* **Task details**:
Beginning with the line below that contains "- boolean indicating" and ending with the line that contains "that a healthy", copy every line exactly. Copy nothing else.

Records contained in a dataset
---+---

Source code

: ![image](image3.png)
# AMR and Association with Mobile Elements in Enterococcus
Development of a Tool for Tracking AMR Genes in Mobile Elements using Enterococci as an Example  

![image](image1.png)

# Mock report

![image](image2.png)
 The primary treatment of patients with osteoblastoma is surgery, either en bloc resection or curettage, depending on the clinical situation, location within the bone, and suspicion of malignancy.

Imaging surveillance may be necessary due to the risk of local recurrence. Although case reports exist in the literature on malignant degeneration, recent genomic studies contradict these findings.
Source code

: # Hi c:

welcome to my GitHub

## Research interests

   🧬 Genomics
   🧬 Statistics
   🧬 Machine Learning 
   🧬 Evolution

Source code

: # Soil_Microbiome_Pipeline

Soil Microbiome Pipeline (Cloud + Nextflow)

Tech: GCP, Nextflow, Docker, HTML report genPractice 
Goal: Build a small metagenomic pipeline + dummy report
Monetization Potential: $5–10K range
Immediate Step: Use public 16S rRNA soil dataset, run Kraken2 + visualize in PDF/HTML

---+---

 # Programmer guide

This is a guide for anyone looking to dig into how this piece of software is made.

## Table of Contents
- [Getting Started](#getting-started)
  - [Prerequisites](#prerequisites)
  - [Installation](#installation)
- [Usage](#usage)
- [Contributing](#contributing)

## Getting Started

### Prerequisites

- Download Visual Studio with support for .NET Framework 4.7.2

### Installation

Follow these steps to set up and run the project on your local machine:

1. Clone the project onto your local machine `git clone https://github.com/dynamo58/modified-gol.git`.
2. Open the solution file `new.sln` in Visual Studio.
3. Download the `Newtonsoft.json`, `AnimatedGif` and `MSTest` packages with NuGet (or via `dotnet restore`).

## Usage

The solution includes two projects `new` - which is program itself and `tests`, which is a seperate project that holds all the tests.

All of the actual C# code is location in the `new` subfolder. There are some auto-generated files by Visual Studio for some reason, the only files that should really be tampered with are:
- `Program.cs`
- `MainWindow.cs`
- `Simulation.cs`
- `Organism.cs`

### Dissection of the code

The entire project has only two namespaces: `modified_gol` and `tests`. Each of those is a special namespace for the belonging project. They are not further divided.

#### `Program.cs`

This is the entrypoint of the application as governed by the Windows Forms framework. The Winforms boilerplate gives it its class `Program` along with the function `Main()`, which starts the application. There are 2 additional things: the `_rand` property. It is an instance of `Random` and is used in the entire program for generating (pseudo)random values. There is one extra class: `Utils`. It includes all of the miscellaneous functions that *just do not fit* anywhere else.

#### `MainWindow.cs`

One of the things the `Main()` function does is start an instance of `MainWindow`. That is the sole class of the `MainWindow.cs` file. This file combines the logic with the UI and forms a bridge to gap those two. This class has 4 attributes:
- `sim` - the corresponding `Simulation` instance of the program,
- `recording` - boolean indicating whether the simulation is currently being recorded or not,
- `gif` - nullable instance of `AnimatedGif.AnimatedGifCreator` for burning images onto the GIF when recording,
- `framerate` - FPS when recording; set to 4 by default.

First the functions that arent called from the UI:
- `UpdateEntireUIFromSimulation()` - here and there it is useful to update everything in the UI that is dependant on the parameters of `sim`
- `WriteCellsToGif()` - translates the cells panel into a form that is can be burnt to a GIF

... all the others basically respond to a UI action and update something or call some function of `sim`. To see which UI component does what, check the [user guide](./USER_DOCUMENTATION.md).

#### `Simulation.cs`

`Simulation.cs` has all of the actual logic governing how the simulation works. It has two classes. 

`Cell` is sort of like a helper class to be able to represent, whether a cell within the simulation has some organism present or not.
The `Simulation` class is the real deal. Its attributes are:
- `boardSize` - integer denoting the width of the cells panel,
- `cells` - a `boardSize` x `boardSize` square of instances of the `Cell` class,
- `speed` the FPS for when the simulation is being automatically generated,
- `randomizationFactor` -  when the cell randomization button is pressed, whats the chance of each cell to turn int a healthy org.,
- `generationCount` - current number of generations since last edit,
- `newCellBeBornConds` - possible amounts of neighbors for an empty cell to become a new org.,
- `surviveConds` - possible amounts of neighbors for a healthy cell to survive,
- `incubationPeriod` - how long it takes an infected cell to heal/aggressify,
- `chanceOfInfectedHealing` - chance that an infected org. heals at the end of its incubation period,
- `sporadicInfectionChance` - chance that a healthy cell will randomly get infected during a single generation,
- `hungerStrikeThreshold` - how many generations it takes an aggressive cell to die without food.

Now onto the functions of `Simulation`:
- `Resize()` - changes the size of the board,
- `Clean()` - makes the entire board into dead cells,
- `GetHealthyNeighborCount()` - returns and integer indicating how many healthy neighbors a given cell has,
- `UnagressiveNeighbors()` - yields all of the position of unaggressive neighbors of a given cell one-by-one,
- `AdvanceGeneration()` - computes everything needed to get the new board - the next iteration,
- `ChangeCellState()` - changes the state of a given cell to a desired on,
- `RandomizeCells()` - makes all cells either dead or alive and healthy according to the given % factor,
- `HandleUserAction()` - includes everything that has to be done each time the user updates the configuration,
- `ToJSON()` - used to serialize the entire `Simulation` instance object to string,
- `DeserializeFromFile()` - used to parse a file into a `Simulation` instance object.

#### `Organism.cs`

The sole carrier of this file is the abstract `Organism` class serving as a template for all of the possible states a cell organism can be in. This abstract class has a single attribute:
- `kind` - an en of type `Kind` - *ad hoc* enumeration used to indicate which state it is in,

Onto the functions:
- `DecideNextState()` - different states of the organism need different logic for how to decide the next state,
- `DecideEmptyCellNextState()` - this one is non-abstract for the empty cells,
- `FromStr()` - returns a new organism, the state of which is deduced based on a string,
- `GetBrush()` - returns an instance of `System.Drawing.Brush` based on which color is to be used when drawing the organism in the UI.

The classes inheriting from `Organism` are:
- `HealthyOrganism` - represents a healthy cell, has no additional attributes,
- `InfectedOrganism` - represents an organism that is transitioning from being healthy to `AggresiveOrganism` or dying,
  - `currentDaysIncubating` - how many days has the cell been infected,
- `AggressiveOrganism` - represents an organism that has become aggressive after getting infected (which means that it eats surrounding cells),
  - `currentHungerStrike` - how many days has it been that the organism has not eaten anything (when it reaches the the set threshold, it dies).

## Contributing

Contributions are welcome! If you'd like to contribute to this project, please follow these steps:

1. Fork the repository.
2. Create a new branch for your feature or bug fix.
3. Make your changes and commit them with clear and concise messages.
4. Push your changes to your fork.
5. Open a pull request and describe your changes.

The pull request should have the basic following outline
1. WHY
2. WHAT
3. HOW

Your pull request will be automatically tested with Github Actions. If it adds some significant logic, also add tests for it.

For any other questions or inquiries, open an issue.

---+---

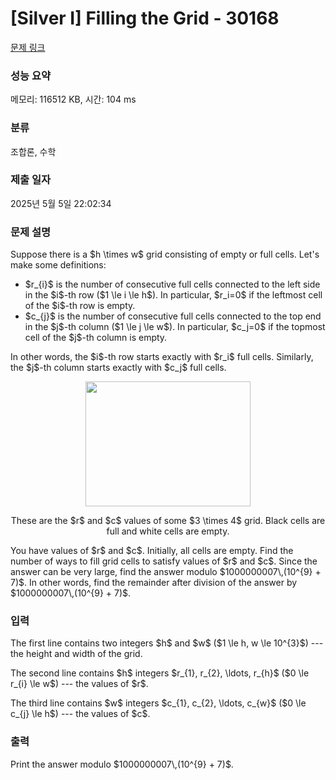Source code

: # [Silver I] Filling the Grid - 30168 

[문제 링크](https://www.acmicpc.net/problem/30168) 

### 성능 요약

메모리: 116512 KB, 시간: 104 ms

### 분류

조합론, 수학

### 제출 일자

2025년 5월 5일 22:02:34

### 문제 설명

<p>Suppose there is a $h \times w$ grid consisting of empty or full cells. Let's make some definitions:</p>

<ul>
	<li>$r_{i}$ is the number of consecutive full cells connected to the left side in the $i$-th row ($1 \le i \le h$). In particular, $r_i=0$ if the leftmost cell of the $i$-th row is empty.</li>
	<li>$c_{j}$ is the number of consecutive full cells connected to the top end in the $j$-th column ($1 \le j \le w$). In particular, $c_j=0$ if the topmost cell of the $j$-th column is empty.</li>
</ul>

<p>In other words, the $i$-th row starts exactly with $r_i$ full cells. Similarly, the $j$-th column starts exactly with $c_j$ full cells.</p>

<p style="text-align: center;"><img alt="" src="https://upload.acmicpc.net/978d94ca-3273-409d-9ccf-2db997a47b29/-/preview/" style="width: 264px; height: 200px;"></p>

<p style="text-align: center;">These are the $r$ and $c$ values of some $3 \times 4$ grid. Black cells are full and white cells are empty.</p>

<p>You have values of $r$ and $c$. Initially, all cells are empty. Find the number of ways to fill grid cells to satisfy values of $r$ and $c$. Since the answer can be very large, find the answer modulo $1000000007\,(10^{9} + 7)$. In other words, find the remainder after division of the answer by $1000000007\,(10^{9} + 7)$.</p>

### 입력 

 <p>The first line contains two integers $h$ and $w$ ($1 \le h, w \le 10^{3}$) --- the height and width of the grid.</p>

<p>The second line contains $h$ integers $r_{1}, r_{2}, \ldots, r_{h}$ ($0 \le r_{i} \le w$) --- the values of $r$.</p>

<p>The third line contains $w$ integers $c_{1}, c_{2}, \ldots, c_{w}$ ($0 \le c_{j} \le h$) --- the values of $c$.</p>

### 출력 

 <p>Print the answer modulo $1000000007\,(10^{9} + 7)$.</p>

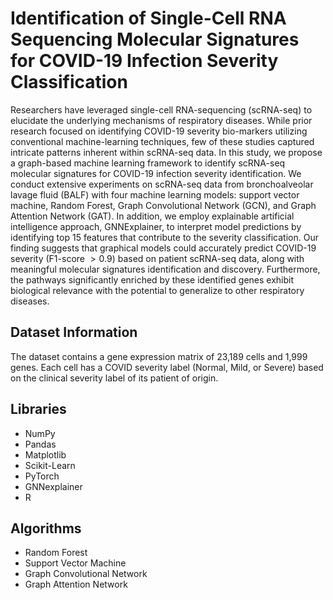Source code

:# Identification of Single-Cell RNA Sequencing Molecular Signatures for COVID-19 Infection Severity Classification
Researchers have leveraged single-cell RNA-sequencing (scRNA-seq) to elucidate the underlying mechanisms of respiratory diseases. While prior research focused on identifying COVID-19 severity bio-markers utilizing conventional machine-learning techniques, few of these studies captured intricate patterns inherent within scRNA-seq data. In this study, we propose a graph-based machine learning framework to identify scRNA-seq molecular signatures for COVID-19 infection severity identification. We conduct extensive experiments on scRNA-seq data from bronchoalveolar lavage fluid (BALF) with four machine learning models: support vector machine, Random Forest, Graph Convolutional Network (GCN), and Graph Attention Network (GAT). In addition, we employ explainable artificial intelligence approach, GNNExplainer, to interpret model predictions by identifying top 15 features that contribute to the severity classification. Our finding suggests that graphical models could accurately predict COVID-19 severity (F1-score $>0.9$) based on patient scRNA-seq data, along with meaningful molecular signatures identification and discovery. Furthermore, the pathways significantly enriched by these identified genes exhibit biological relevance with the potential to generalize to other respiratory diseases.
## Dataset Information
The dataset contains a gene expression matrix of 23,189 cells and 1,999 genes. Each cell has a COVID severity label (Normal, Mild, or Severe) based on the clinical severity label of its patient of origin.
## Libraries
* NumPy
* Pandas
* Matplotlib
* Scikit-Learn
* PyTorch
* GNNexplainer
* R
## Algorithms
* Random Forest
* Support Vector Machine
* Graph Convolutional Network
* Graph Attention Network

---+---

* **The completed task**:
- `recording` - boolean indicating whether the simulation is currently being recorded or not,
- `gif` - nullable instance of `AnimatedGif.AnimatedGifCreator` for burning images onto the GIF when recording,
- `framerate` - FPS when recording; set to 4 by default.

First the functions that arent called from the UI:
- `UpdateEntireUIFromSimulation()` - here and there it is useful to update everything in the UI that is dependant on the parameters of `sim`
- `WriteCellsToGif()` - translates the cells panel into a form that is can be burnt to a GIF

... all the others basically respond to a UI action and update something or call some function of `sim`. To see which UI component does what, check the [user guide](./USER_DOCUMENTATION.md).

#### `Simulation.cs`

`Simulation.cs` has all of the actual logic governing how the simulation works. It has two classes. 

`Cell` is sort of like a helper class to be able to represent, whether a cell within the simulation has some organism present or not.
The `Simulation` class is the real deal. Its attributes are:
- `boardSize` - integer denoting the width of the cells panel,
- `cells` - a `boardSize` x `boardSize` square of instances of the `Cell` class,
- `speed` the FPS for when the simulation is being automatically generated,
- `randomizationFactor` -  when the cell randomization button is pressed, whats the chance of each cell to turn int a healthy org.,
- `generationCount` - current number of generations since last edit,
- `newCellBeBornConds` - possible amounts of neighbors for an empty cell to become a new org.,
- `surviveConds` - possible amounts of neighbors for a healthy cell to survive,
- `incubationPeriod` - how long it takes an infected cell to heal/aggressify,
- `chanceOfInfectedHealing` - chance that an infected org. heals at the end of its incubation period,
- `sporadicInfectionChance` - chance that a healthy cell will randomly get infected during a single generation,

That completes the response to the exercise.